(Stored data)
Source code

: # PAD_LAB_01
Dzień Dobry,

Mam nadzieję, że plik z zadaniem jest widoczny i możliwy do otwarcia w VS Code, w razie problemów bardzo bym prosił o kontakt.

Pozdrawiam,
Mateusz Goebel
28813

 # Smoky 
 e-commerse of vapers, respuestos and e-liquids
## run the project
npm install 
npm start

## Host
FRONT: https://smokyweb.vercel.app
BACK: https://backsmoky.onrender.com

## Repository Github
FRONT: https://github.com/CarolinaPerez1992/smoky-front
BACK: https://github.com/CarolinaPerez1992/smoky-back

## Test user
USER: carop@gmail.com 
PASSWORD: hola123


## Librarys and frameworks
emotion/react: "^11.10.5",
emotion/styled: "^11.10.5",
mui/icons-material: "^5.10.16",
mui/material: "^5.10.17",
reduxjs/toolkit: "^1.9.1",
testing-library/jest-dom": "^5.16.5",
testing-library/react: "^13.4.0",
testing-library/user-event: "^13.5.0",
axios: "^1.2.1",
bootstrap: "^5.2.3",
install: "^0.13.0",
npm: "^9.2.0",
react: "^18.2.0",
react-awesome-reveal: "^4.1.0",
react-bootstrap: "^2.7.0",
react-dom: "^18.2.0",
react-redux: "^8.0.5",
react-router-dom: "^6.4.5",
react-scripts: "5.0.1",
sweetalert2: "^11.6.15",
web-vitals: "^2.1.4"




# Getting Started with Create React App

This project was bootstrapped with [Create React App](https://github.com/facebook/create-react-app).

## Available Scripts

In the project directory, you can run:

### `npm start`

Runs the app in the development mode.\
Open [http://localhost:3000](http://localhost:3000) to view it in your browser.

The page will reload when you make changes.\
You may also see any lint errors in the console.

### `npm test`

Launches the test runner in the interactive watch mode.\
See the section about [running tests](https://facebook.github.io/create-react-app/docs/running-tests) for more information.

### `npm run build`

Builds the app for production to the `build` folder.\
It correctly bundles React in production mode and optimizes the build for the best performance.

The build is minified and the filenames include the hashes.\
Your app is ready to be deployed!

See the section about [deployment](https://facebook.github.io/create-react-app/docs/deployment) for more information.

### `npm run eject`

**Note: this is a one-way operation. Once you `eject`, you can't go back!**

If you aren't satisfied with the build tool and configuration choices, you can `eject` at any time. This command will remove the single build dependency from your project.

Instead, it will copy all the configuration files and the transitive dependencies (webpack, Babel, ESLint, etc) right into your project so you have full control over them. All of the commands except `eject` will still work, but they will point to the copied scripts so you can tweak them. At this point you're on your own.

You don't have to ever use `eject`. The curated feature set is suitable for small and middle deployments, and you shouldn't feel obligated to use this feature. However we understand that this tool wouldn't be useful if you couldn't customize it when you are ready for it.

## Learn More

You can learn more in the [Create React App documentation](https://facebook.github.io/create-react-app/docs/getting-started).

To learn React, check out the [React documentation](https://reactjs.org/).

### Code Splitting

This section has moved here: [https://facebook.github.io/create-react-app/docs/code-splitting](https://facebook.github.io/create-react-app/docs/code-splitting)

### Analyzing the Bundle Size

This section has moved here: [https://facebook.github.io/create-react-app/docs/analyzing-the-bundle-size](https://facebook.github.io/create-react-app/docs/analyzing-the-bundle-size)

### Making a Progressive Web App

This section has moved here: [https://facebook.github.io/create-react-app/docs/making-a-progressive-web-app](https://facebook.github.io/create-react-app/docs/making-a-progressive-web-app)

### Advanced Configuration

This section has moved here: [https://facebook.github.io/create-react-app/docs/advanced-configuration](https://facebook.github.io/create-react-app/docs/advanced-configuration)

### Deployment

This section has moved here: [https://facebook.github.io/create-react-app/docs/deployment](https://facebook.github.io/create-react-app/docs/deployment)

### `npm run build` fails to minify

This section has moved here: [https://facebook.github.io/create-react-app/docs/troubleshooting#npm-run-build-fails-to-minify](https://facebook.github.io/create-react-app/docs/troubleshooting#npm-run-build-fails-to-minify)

**What you are asked to do:**
Your answer should consist of every line from the entries that holds "ready".

**Task answer:**
Your app is ready to be deployed!
You don't have to ever use `eject`. The curated feature set is suitable for small and middle deployments, and you shouldn't feel obligated to use this feature. However we understand that this tool wouldn't be useful if you couldn't customize it when you are ready for it.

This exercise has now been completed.